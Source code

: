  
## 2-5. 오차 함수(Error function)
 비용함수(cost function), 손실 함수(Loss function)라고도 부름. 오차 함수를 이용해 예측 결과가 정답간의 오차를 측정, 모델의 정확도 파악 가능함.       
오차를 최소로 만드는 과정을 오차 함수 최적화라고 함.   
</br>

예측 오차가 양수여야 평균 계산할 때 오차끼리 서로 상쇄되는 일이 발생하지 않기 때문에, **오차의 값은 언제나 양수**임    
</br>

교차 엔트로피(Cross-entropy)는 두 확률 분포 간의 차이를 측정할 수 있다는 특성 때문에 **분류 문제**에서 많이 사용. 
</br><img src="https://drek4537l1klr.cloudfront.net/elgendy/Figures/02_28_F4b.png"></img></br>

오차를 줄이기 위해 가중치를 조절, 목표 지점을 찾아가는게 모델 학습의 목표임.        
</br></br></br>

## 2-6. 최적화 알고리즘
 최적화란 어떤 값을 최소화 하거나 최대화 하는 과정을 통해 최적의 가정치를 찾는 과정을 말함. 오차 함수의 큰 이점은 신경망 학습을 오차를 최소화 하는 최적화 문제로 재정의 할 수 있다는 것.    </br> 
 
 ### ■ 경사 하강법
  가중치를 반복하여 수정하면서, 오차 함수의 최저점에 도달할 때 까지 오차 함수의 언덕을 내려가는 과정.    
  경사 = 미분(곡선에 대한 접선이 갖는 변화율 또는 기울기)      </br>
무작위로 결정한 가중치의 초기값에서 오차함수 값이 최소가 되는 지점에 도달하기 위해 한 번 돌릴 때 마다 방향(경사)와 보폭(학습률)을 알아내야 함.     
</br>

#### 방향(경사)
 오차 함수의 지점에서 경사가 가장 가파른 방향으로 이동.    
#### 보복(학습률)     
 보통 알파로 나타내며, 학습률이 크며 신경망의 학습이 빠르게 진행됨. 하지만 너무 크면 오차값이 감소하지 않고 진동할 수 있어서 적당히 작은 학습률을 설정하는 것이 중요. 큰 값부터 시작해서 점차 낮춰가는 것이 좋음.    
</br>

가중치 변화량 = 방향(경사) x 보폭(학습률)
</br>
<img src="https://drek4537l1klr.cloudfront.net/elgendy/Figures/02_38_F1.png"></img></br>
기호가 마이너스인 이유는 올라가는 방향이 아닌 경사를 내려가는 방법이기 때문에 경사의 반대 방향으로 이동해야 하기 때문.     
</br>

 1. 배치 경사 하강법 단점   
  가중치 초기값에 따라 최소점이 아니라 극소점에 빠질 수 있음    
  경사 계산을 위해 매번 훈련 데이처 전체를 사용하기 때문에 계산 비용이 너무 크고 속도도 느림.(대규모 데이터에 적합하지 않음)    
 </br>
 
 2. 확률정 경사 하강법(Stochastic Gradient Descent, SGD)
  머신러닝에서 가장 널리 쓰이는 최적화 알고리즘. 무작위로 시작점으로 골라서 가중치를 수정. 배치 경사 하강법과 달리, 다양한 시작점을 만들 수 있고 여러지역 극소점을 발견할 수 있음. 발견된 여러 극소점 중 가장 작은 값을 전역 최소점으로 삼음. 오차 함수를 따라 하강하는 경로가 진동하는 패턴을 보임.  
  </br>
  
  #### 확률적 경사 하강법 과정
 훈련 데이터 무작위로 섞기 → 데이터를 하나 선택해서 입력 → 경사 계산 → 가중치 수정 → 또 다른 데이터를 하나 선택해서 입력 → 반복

◆ What you have to do: Where the word "내려가는" is present in a line of the listing, copy that line.

◆ Answer area:
  가중치를 반복하여 수정하면서, 오차 함수의 최저점에 도달할 때 까지 오차 함수의 언덕을 내려가는 과정.    
기호가 마이너스인 이유는 올라가는 방향이 아닌 경사를 내려가는 방법이기 때문에 경사의 반대 방향으로 이동해야 하기 때문.     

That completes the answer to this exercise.